Claro, o cristianismo não é a versão literal sobre a qual eu me apoiava. Se quiséssemos radicalizar, diríamos que os protestantes é que leem essa passagem convencidos de que a fé baseia-se em si mesma, porquanto sua verdade é autoevidente. Para o catolicismo, ao contrário, a fé não se torna algo realmente vivido se não atinge e penetra a inteligência que tenho de mim mesmo e das coisas, isto é, a razão. O processo de comprovação do acontecimento-conhecimento coloca em jogo as experiências originárias de cada um de nós, de modo que cada pessoa possa elaborar o próprio conhecimento das coisas, dirigindo-a para certos fins. Cultura é isso. Um livre processo de autoexame em que o eu aceita se transformar, de fonte de consciência do real – isto é, idealmente centro do mundo – em espelho periférico no qual se refletem outras livres fontes de luz, pensamento e fatos reais.

Alguém poderia objetar: é filosofia demais...
Não creio. Ao invés, penso que o relativismo que impregnou terrivelmente o século XX, filho da crise da modernidade e do predomínio da linguagem sobre a realidade, condena a cultura a ser mera prateleira descritiva na qual se esconde o predomínio do Não-ser, ao invés de instrumento de transformação contínua, baseado na pessoa que quer Ser.

Por que é tão difícil aprender com a experiência?
Não acho que seja difícil. Digamos que, infelizmente, o circuito midiático-cultural marca o predomínio dos aprendizados já “codificados”, segundo escolas de pensamento prestigiosas, independentemente dos resultados alcançados, como, aliás, acontecia com os que defendiam o aristotelismo frente a Copérnico, Kepler e Galileu. Quem apresenta continuamente confirmações dos efeitos devastadores sobre a família italiana de uma cobrança de impostos iniquamente vexatória, em comparação com qualquer outro país europeu, é considerado ou um papista idiota ou amigo dos sonegadores. Eu poderia seguir adiante com muitos exemplos análogos. O “filisteismo” da nossa época é o suposto “virtuismo” com o qual se veste a teoria segundo a qual a redistribuição vem antes da produção, o coletivo vem antes da pessoa, os vínculos europeus precedem as nossas especificidades econômicas.

Todos nós estamos imersos num contexto cultural que identifica o conhecimento com a ciência e que tende a aplicar o método científico da quantidade e da mensuração a qualquer aspecto da realidade humana, individual ou social. O que você pensa a respeito?
É a herança extrema de um desencontro que, na Itália, tem razões históricas próprias, em relação ao resto do mundo ocidental.
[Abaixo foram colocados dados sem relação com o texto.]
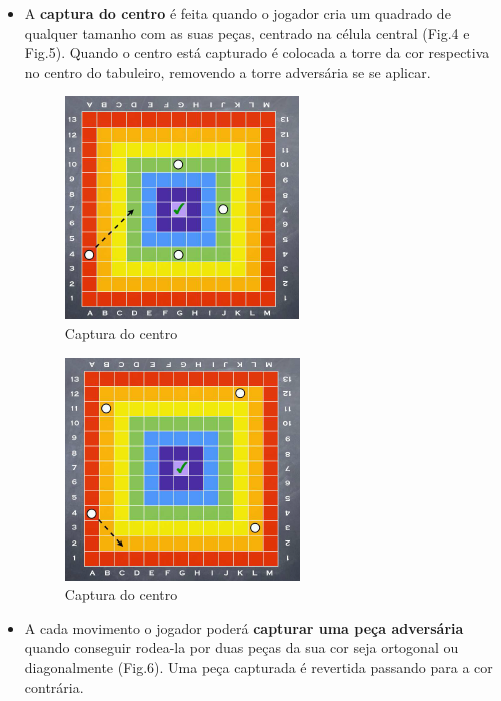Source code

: \documentclass[a4paper]{article}
\begin{document}
\begin{itemize}
\newpage
\item A \textbf{captura do centro} é feita quando o jogador cria um quadrado de qualquer tamanho com as suas peças, centrado na célula central (Fig.4 e Fig.5). Quando o centro está capturado é colocada a torre da cor respectiva no centro do tabuleiro, removendo a torre adversária se se aplicar.


\begin{figure}[h!]
\begin{center}
\includegraphics[scale=0.9]{fig4.png}
\caption{Captura do centro}
\end{center}
\end{figure}

\begin{figure}[h!]
\begin{center}
\includegraphics[scale=0.9]{fig41.png}
\caption{Captura do centro}
\end{center}
\end{figure}

\newpage
\item A cada movimento o jogador poderá \textbf{capturar uma peça adversária} quando conseguir rodea-la por duas peças da sua cor seja ortogonal ou diagonalmente (Fig.6). Uma peça capturada é revertida passando para a cor contrária. 


\end{itemize}
\end{document}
Explica por que nos Estados Unidos não é assim, e nesse país é possível ter Deus no centro da vida pública sem que, por causa disso, alguém grite que se está violando a liberdade de consciência, como faz, entre nós, todos os domingos, Scalfari (Eugenio Scalfari, jornalista, escritor e político italiano, que centra sua luta na defesa da laicidade e contra a ingerência eclesiástica na vida pública do país; ndt). Na Itália, aconteceu a chamada Questão Romana, e a sua solução concordatária não sanou, de fato, o vulnus contra o qual se insurgia o positivismo, do qual o cientificismo dos nossos tempos é um filho direto. A Fides et ratio, de João Paulo II, é de 1998: eu diria que uma sua honesta leitura é o que está faltando a todos aqueles que, sobre esse assunto, fazem o papel de maus professores.
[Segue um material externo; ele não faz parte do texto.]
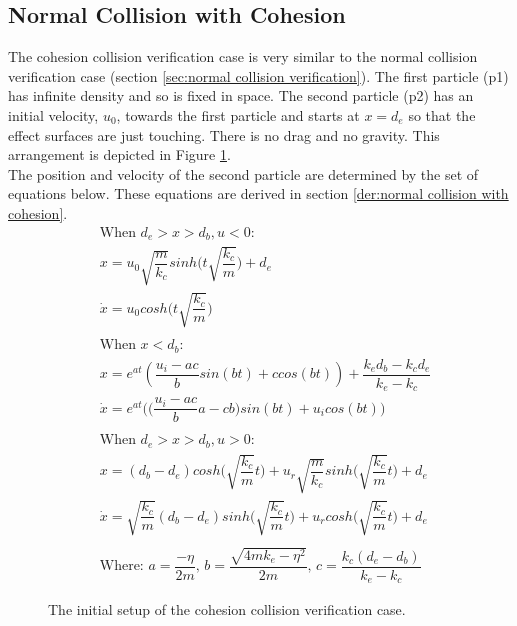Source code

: \documentclass[10pt,a4paper,titlepage]{report}
\begin{document}
\subsection{Normal Collision with Cohesion}
The cohesion collision verification case is very similar to the normal collision verification case (section \ref{sec:normal collision verification}). The first particle (p1) has infinite density and so is fixed in space. The second particle (p2) has an initial velocity, $u_0$, towards the first particle and starts at $x = d_e$ so that the effect surfaces are just touching. There is no drag and no gravity. This arrangement is depicted in Figure \ref{fig:cohesion collision}.
\\The position and velocity of the second particle are determined by the set of equations below. These equations are derived in section \ref{der:normal collision with cohesion}.
\begin{align}
&\text{When $d_e > x > d_b, u < 0$:} \nonumber \\
&x = u_0 \sqrt{\dfrac{m}{k_c}} sinh\Big(t\sqrt{\dfrac{k_c}{m}}\Big) + d_e \\
&\dot{x} = u_0 cos h\Big(t\sqrt{\dfrac{k_c}{m}}\Big) \\ \nonumber \\
&\text{When $x < d_b$:} \nonumber \\
&x = e^{at} (\dfrac{u_i - ac}{b} sin(bt) + c cos (bt)) + \dfrac{k_e d_b - k_c d_e}{k_e - k_c} \\
&\dot{x} = e^{at}\Big(\Big(\dfrac{u_i - ac}{b} a - c b\Big)sin(bt) + u_i cos(bt)\Big) \\ \nonumber \\
&\text{When $d_e > x > d_b, u > 0$:} \nonumber \\
&x = (d_b - d_e)cosh\Big(\sqrt{\dfrac{k_c}{m}} t\Big) + u_r \sqrt{\dfrac{m}{k_c}} sinh\Big(\sqrt{\dfrac{k_c}{m}}t\Big) + d_e \\
&\dot{x} = \sqrt{\dfrac{k_c}{m}}(d_b - d_e)sinh\Big(\sqrt{\dfrac{k_c}{m}} t\Big) + u_r cosh\Big(\sqrt{\dfrac{k_c}{m}}t\Big) + d_e \\ \nonumber \\
&\text{Where: } a = \dfrac{-\eta}{2m} \text{,    } b = \dfrac{\sqrt{4mk_e - \eta ^ 2}}{2m} \text{,    } c = \dfrac{k_c (d_e - d_b)}{k_e - k_c} \nonumber
\end{align}
\begin{figure}[!ht]
\centering

\caption{The initial setup of the cohesion collision verification case.}
\label{fig:cohesion collision}
\end{figure}
\end{document}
A crise financeira que pôs de joelhos a economia mundial é filha da falência de leis econômicas apresentadas como científicas, portanto perfeitas ao descrever a realidade, construídas pelas melhores escolas econômicas mundiais, em algumas das quais você mesmo foi formado. O que você aprendeu com essa crise?
Durante anos, quando eu questionava alguns colegas mais jovens que haviam estudado comigo e que, com o passar do tempo, se tornaram investment bankers, eu me via repetindo que as minhas perplexidades sobre as lições traídas aprendidas dos mestres da escola de Chicago testemunhavam o porquê eu exercia uma função tão menos lucrativa e tão menos exitosa. Ainda hoje desconheço quantos deles realmente mudaram de ideia. Duas ou três gerações dos mais refinados cérebros mundial cresceram na convicção de que modelos de risco financeiro autoproduzidos pelos intermediários seriam a realização do Éden na Terra. Não será fácil fazer com que mudem de ideia os quinhentos acadêmicos e banqueiros que de fato contam no mundo, e que influência terão sobre os que se especializam em corporate finance.
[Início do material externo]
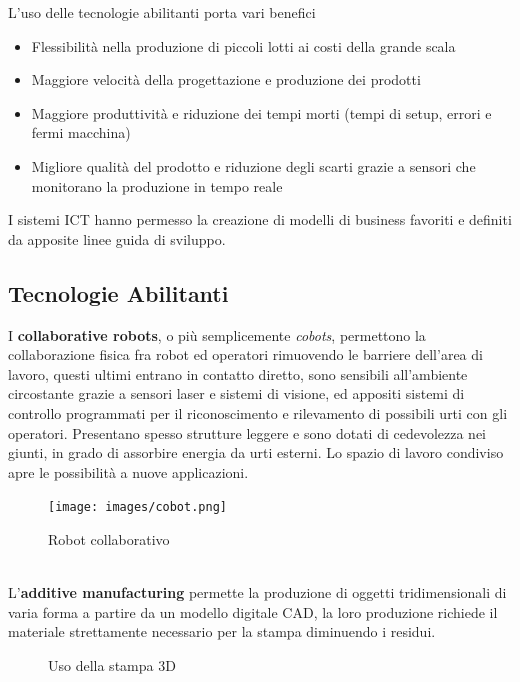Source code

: \documentclass[10pt, letterpaper]{report}
\begin{document}
L'uso delle tecnologie abilitanti porta vari benefici\begin{itemize}
    \item Flessibilità nella produzione di piccoli lotti ai costi della grande scala 
    \item Maggiore velocità della progettazione e produzione dei prodotti 
    \item Maggiore produttività e riduzione dei tempi morti (tempi di setup, errori e fermi macchina)
    \item Migliore qualità del prodotto e riduzione degli scarti grazie a sensori che monitorano la produzione in tempo reale  
\end{itemize}
I sistemi ICT hanno permesso la creazione di modelli di business favoriti e definiti da 
apposite linee guida di sviluppo.\subsection{Tecnologie Abilitanti}
I \textbf{collaborative robots}, o più semplicemente \textit{cobots}, permettono la collaborazione 
fisica fra robot ed operatori rimuovendo le barriere dell'area di lavoro, questi ultimi entrano in contatto 
diretto, sono sensibili all'ambiente circostante grazie a sensori laser e sistemi di visione, ed appositi sistemi di controllo programmati 
per il riconoscimento e rilevamento di possibili urti con gli operatori. Presentano spesso strutture leggere e sono 
dotati di cedevolezza nei giunti, in grado di assorbire energia da urti esterni. Lo spazio di lavoro condiviso apre 
le possibilità a nuove applicazioni. \\\begin{figure}[h!]
    \centering
    \texttt{[image: images/cobot.png]}
    \caption{Robot collaborativo}
\end{figure}\\
L'\textbf{additive manufacturing} permette la produzione di oggetti tridimensionali di varia forma a partire da 
un modello digitale CAD, la loro produzione richiede il materiale strettamente necessario per la stampa diminuendo i 
residui.\\\begin{figure}[h!]
    \centering
    \caption{Uso della stampa 3D}
\end{figure}\\
\end{document}
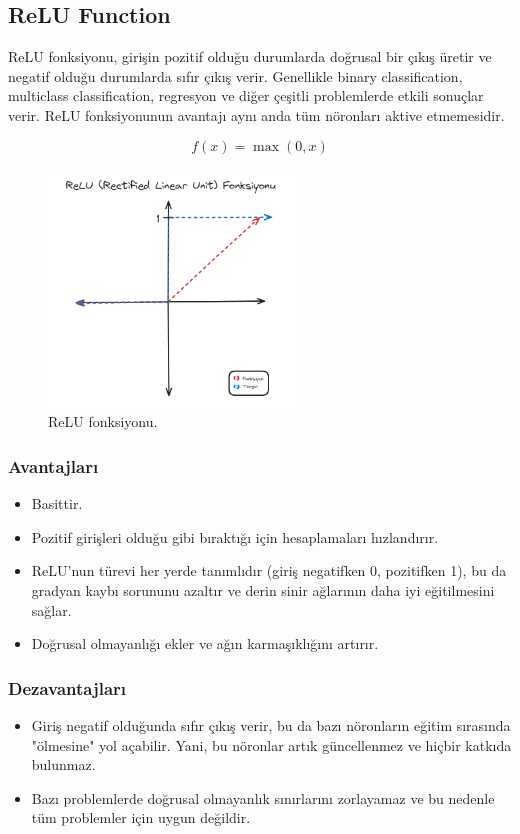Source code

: \newpage

\subsection{ReLU Function}
ReLU fonksiyonu, girişin pozitif olduğu durumlarda doğrusal bir çıkış üretir ve negatif olduğu durumlarda sıfır çıkış verir. Genellikle binary classification, multiclass classification, regresyon ve diğer çeşitli problemlerde etkili sonuçlar verir. ReLU fonksiyonunun avantajı aynı anda tüm nöronları aktive etmemesidir.

\[f(x) = \max(0, x)\]

\begin{figure}[h]
    \centering
    \includegraphics[width=0.6\textwidth]{images/relu_function.png}
    \caption{ReLU fonksiyonu.}
    \label{fig:enter-label}
\end{figure}

\subsubsection{Avantajları}
\begin{itemize}
    \item Basittir.
    \item Pozitif girişleri olduğu gibi bıraktığı için hesaplamaları hızlandırır.
    \item ReLU'nun türevi her yerde tanımlıdır (giriş negatifken 0, pozitifken 1), bu da gradyan kaybı sorununu azaltır ve derin sinir ağlarının daha iyi eğitilmesini sağlar.
    \item Doğrusal olmayanlığı ekler ve ağın karmaşıklığını artırır.
\end{itemize}

\subsubsection{Dezavantajları}
\begin{itemize}
    \item Giriş negatif olduğunda sıfır çıkış verir, bu da bazı nöronların eğitim sırasında "ölmesine" yol açabilir. Yani, bu nöronlar artık güncellenmez ve hiçbir katkıda bulunmaz.
    \item Bazı problemlerde doğrusal olmayanlık sınırlarını zorlayamaz ve bu nedenle tüm problemler için uygun değildir.
\end{itemize}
Por onde se poderia recomeçar?
Não boto muita fé em arquiteturas unificadoras planetárias em matéria de vigilância financeira e ratios patrimoniais. São o enésimo produto, mais uma vez, da ilusão iluminista da política. Acredito muito mais em reformas baseadas na autorregulação a partir de baixo, segundo modelos nacionais e continentais diferentes, sem anular com um só golpe as diferenças entre ordenamentos e sistemas econômicos. Em resumo, creio muito na necessidade de uma grande revolução cultural. Ao século XXI serve uma teoria do desconto financeiro baseada nas enormes potencialidades do capital humano, depois que a segunda metade do século XX nos presenteou com um desconto baseado essencialmente no imaterial e nos chamados intangibles da empresa.

O que pensa do repetido apelo de Bento XVI para que se amplie a razão, sem o que será impossível o conhecimento?
Todos sabemos que o discurso de Regensburg foi uma espécie de pedra de escândalo no caminho do atual Pontífice. No entanto, ali, o Papa desenvolveu um raciocínio que deveria exaltar os cultores da razão. Pronunciando um “não” alto e forte às tentativas de des-helenização do cristianismo, o Papa fez muito mais do que refutar os que, em nome de uma genérica inculturação, reduzem o cristianismo a diversas adaptações antropológicas, em que cada um o reinterpreta a seu modo. Expurgar o cristianismo da sua alma grega, ou seja, da filosofia expressa por aquela civilização, tem como único efeito criar o divórcio entre a fé e a razão, ou seja, empurrar a fé para o irracionalismo e para o fideísmo. Eu o aplaudi, e confesso que fiquei muito confuso ao ver tantos racionalistas investindo contra ele.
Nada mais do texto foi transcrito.